在$\triangle ABC$中由正弦定理易知
\[BC=\frac {AC\cdot \sin x}{\sin B},\]
同理在$\triangle ACD$中有
\[CD=\frac {AC\cdot \sin y}{\sin D}=\frac {AC\cdot \sin y}{\sin B}.\]
从而
\begin{align*}
\lambda&=\frac {AC^2}{BC\cdot CD}\\[1ex]
&=\frac {AC^2}{\frac {AC\cdot \sin x}{\sin B}\cdot \frac {AC\cdot \sin y}{\sin B}}\\[1ex]
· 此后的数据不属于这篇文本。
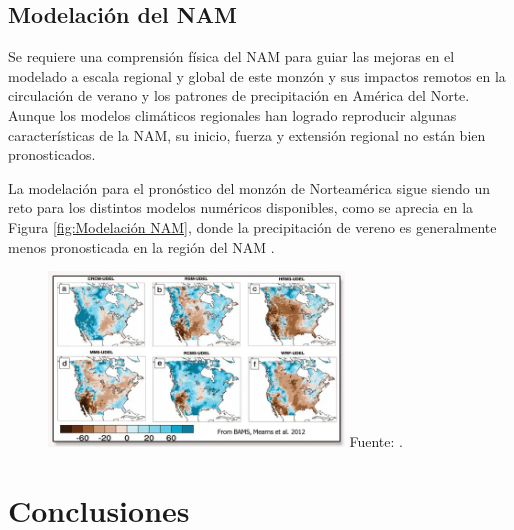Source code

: \documentclass[12pt]{article}
\begin{document}
\subsection{Modelación del NAM}

Se requiere una comprensión física del NAM para guiar las mejoras en el modelado a escala regional y global de este monzón y sus impactos remotos en la circulación de verano y los patrones de precipitación en América del Norte. Aunque los modelos climáticos regionales han logrado reproducir algunas características de la NAM, su inicio, fuerza y extensión regional no están bien pronosticados. 

La modelación para el pronóstico del monzón de Norteamérica sigue siendo un reto para los distintos modelos numéricos disponibles, como se aprecia en la Figura \ref{fig:Modelación NAM}, donde la precipitación de vereno es generalmente menos pronosticada en la región del NAM \cite{DRI}.

\begin{figure}[H]
	\begin{center}
 		\includegraphics[width = 0.7\textwidth]{Imagenes/NAM1.png}
 		 Fuente: \cite{DRI}.
	\end{center} 
\end{figure}

\section{Conclusiones}
\end{document}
&=\frac {\sin^2 72^\circ}{\sin x\sin y}\\[1ex]{}
\xlongequal[\text{积化和差}]{}&=\frac {2\sin^2 72^\circ}{-\cos 36^\circ+\cos (x-y)}\\[1ex]
&\geqslant \frac {2\sin^2 72^\circ}{-\cos 36^\circ+\color{red}{1}}\\[1ex]
&=\frac {2\sin^2 72^\circ}{2\sin^2 18^\circ}\\[1ex]
&=\tan^2 72^\circ=\frac 1{\tan^2 18^\circ}\\[1ex]
&=5+2\sqrt 5.
\end{align*}
取“=”时,$x=y=18^\circ$,即$AB$为圆的直径.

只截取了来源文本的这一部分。